*PROVIDED RECORDS*:
★ ★ ★ ★
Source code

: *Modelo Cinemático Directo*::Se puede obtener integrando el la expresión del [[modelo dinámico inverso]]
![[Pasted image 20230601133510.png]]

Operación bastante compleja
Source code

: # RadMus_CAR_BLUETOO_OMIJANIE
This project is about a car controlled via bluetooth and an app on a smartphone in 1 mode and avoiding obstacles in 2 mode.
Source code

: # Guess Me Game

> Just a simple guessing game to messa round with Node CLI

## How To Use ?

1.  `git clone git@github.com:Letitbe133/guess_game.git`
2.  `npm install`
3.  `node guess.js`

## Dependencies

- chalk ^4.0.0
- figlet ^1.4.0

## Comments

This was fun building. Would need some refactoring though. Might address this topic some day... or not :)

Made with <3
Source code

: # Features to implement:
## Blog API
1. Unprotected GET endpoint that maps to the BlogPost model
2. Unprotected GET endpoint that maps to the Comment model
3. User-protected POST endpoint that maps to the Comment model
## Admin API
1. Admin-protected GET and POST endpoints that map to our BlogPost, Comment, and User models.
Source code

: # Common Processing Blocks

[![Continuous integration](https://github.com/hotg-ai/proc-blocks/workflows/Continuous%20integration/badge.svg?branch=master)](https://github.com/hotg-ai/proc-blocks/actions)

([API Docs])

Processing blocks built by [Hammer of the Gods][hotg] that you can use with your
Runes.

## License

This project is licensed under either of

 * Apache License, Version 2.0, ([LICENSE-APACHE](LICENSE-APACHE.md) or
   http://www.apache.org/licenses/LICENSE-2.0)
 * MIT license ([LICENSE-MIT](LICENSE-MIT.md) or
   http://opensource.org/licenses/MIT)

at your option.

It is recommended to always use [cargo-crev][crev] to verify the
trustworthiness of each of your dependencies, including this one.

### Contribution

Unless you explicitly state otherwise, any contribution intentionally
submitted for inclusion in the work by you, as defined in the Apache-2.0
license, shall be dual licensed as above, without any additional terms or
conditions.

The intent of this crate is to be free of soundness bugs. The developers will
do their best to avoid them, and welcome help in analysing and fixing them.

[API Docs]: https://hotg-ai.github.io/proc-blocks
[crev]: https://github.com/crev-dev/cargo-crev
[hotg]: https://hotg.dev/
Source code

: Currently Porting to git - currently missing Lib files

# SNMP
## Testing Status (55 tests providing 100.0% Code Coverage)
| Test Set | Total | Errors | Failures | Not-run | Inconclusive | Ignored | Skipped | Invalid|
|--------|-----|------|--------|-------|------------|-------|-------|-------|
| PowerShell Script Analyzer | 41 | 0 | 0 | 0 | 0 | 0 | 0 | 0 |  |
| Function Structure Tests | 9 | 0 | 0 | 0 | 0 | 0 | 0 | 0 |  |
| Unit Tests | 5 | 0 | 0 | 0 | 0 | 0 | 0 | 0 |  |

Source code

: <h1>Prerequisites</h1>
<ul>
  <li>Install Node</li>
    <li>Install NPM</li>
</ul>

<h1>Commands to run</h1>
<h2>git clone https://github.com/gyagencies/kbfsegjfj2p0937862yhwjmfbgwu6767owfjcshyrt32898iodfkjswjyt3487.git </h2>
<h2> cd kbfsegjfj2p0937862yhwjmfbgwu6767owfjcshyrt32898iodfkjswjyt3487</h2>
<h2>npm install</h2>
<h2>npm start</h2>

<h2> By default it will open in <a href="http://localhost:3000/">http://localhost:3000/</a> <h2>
★ ★ ★ ★
The complete listing above is to be output again exactly.

Source code

: *Modelo Cinemático Directo*::Se puede obtener integrando el la expresión del [[modelo dinámico inverso]]
![[Pasted image 20230601133510.png]]

Operación bastante compleja
Source code

: # RadMus_CAR_BLUETOO_OMIJANIE
This project is about a car controlled via bluetooth and an app on a smartphone in 1 mode and avoiding obstacles in 2 mode.
Source code

: # Guess Me Game

> Just a simple guessing game to messa round with Node CLI

## How To Use ?

1.  `git clone git@github.com:Letitbe133/guess_game.git`
2.  `npm install`
3.  `node guess.js`

## Dependencies

- chalk ^4.0.0
- figlet ^1.4.0

## Comments

This was fun building. Would need some refactoring though. Might address this topic some day... or not :)

Made with <3
Source code

: # Features to implement:
## Blog API
1. Unprotected GET endpoint that maps to the BlogPost model
2. Unprotected GET endpoint that maps to the Comment model
3. User-protected POST endpoint that maps to the Comment model
## Admin API
1. Admin-protected GET and POST endpoints that map to our BlogPost, Comment, and User models.
Source code

: # Common Processing Blocks

[![Continuous integration](https://github.com/hotg-ai/proc-blocks/workflows/Continuous%20integration/badge.svg?branch=master)](https://github.com/hotg-ai/proc-blocks/actions)

([API Docs])

Processing blocks built by [Hammer of the Gods][hotg] that you can use with your
Runes.

## License

This project is licensed under either of

 * Apache License, Version 2.0, ([LICENSE-APACHE](LICENSE-APACHE.md) or
   http://www.apache.org/licenses/LICENSE-2.0)
 * MIT license ([LICENSE-MIT](LICENSE-MIT.md) or
   http://opensource.org/licenses/MIT)

at your option.

It is recommended to always use [cargo-crev][crev] to verify the
trustworthiness of each of your dependencies, including this one.

### Contribution

Unless you explicitly state otherwise, any contribution intentionally
submitted for inclusion in the work by you, as defined in the Apache-2.0
license, shall be dual licensed as above, without any additional terms or
conditions.

The intent of this crate is to be free of soundness bugs. The developers will
do their best to avoid them, and welcome help in analysing and fixing them.

[API Docs]: https://hotg-ai.github.io/proc-blocks
[crev]: https://github.com/crev-dev/cargo-crev
[hotg]: https://hotg.dev/
Source code

: Currently Porting to git - currently missing Lib files

# SNMP
## Testing Status (55 tests providing 100.0% Code Coverage)
| Test Set | Total | Errors | Failures | Not-run | Inconclusive | Ignored | Skipped | Invalid|
|--------|-----|------|--------|-------|------------|-------|-------|-------|
| PowerShell Script Analyzer | 41 | 0 | 0 | 0 | 0 | 0 | 0 | 0 |  |
| Function Structure Tests | 9 | 0 | 0 | 0 | 0 | 0 | 0 | 0 |  |
| Unit Tests | 5 | 0 | 0 | 0 | 0 | 0 | 0 | 0 |  |

Source code

: <h1>Prerequisites</h1>
<ul>
  <li>Install Node</li>
    <li>Install NPM</li>
</ul>

<h1>Commands to run</h1>
<h2>git clone https://github.com/gyagencies/kbfsegjfj2p0937862yhwjmfbgwu6767owfjcshyrt32898iodfkjswjyt3487.git </h2>
<h2> cd kbfsegjfj2p0937862yhwjmfbgwu6767owfjcshyrt32898iodfkjswjyt3487</h2>
<h2>npm install</h2>
<h2>npm start</h2>

<h2> By default it will open in <a href="http://localhost:3000/">http://localhost:3000/</a> <h2>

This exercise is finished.